The identification key for Capnia males in Nelson and Baumann (1989) separates Sierracapnia (then defined as the C. barberi species group) from nine other Capnia species groups and several unplaced species found in North America, but does not separate Capnia species groups found in the Palaearctic. With the exceptions noted above for three Arsapnia species , Sierracapnia differs from Arsapnia and all other Capnia species groups of North America by having distinct median knobs on terga 7 and 9, and lacking knobs on tergum 8. Further, except for two species of the Capnia mariposa group, Sierracapnia is unique among all other Capnia species groups of North America by having a laterally compressed epiproct.

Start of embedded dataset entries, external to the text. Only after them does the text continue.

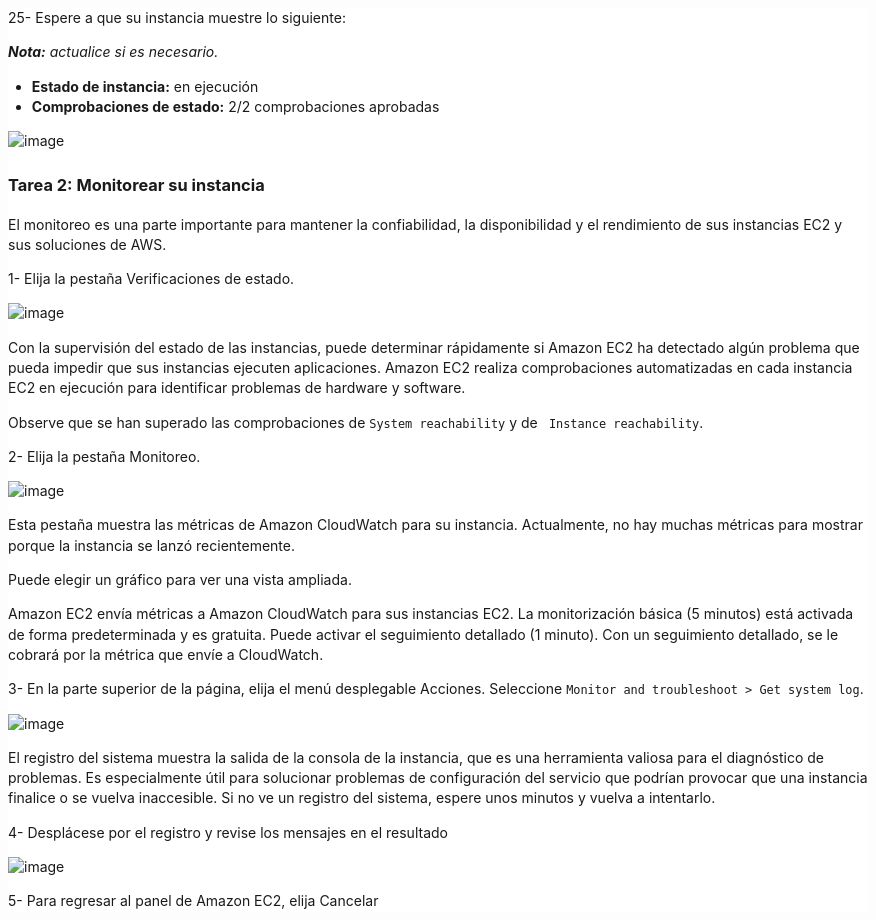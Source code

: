 25- Espere a que su instancia muestre lo siguiente:

_**Nota:** actualice si es necesario._

- **Estado de instancia:** en ejecución
- **Comprobaciones de estado:** 2/2 comprobaciones aprobadas

<img width="754" alt="image" src="https://github.com/Megasorfer20/Documentacion-AWS/assets/123566003/75e5c2cc-23bc-450a-b728-188f378ba632">


### Tarea 2: Monitorear su instancia

El monitoreo es una parte importante para mantener la confiabilidad, la disponibilidad y el rendimiento de sus instancias EC2 y sus soluciones de AWS.

1- Elija la pestaña Verificaciones de estado.

<img width="755" alt="image" src="https://github.com/Megasorfer20/Documentacion-AWS/assets/123566003/2b94d303-60e3-433d-a011-db5f4ca58b4a">


Con la supervisión del estado de las instancias, puede determinar rápidamente si Amazon EC2 ha detectado algún problema que pueda impedir que sus instancias ejecuten aplicaciones. Amazon EC2 realiza comprobaciones automatizadas en cada instancia EC2 en ejecución para identificar problemas de hardware y software.

Observe que se han superado las comprobaciones de `System reachability` y de ` Instance reachability`.

2- Elija la pestaña Monitoreo.

<img width="741" alt="image" src="https://github.com/Megasorfer20/Documentacion-AWS/assets/123566003/f9761dbd-4663-45f8-950a-7d4772fedfd5">


Esta pestaña muestra las métricas de Amazon CloudWatch para su instancia. Actualmente, no hay muchas métricas para mostrar porque la instancia se lanzó recientemente.

Puede elegir un gráfico para ver una vista ampliada.

Amazon EC2 envía métricas a Amazon CloudWatch para sus instancias EC2. La monitorización básica (5 minutos) está activada de forma predeterminada y es gratuita. Puede activar el seguimiento detallado (1 minuto). Con un seguimiento detallado, se le cobrará por la métrica que envíe a CloudWatch.

3- En la parte superior de la página, elija el menú desplegable Acciones. Seleccione `Monitor and troubleshoot > Get system log`.

<img width="653" alt="image" src="https://github.com/Megasorfer20/Documentacion-AWS/assets/123566003/29e8e12f-2d42-44ae-99ad-b707a90c8f72">

El registro del sistema muestra la salida de la consola de la instancia, que es una herramienta valiosa para el diagnóstico de problemas. Es especialmente útil para solucionar problemas de configuración del servicio que podrían provocar que una instancia finalice o se vuelva inaccesible. Si no ve un registro del sistema, espere unos minutos y vuelva a intentarlo.

4- Desplácese por el registro y revise los mensajes en el resultado

<img width="691" alt="image" src="https://github.com/Megasorfer20/Documentacion-AWS/assets/123566003/3ae9748c-2229-4bca-b712-452805b7b040">

5- Para regresar al panel de Amazon EC2, elija Cancelar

Distribution. The greatest diversity of Sierracapnia species is found in the Sierra Nevada; this includes S. barberi , S. mono , S. shepardi , and S. yosemite ( Figs. 39 View Fig , 40 View Fig ). Closely adjacent to the eastern Sierra Nevada, two species, S. hornigi and S. washoe , occur in the White Mountains and northwestern Nevada, respectively. The distribution of S. barberi extends northward into the southern Cascade Range. Sierracapnia palomar , which occurs on several mountains of southern California, lies outside the rather compact distribution of the other six species of the genus. In addition to the distributional separation of S. palomar , the shallow ventral curve and general linear proportions of its epiproct are obvious differences from the typical form of Sierracapnia . Nevertheless, this species was included in Sierracapnia because it bears knobs on terga 7 and 9 and its glabrous narrow epiproct has a ventral curved surface, dorsolateral horns, long membrane groove, and an apical eversible crest.

The distributions of Capnia s. s. and Sierracapnia do not overlap in western North America: Capnia s. s. occurs in the far north; Sierracapnia is found much further south in California and Nevada. In contrast, overlap exists in the distributions of some Sierracapnia and Arsapnia since the latter has a wide range in western North America, occurring from the central and southern Rocky Mountains to the Coast Range. Members of several other Capnia s. l. species groups overlap broadly in their ranges with Sierracapnia , Arsapnia , and Capnia s. s. in western North America. Sierracapnia species inhabit midelevation, perennial, streams and creeks.

Etymology. The name Sierracapnia reflects the primary Sierra Nevada distribution of the genus.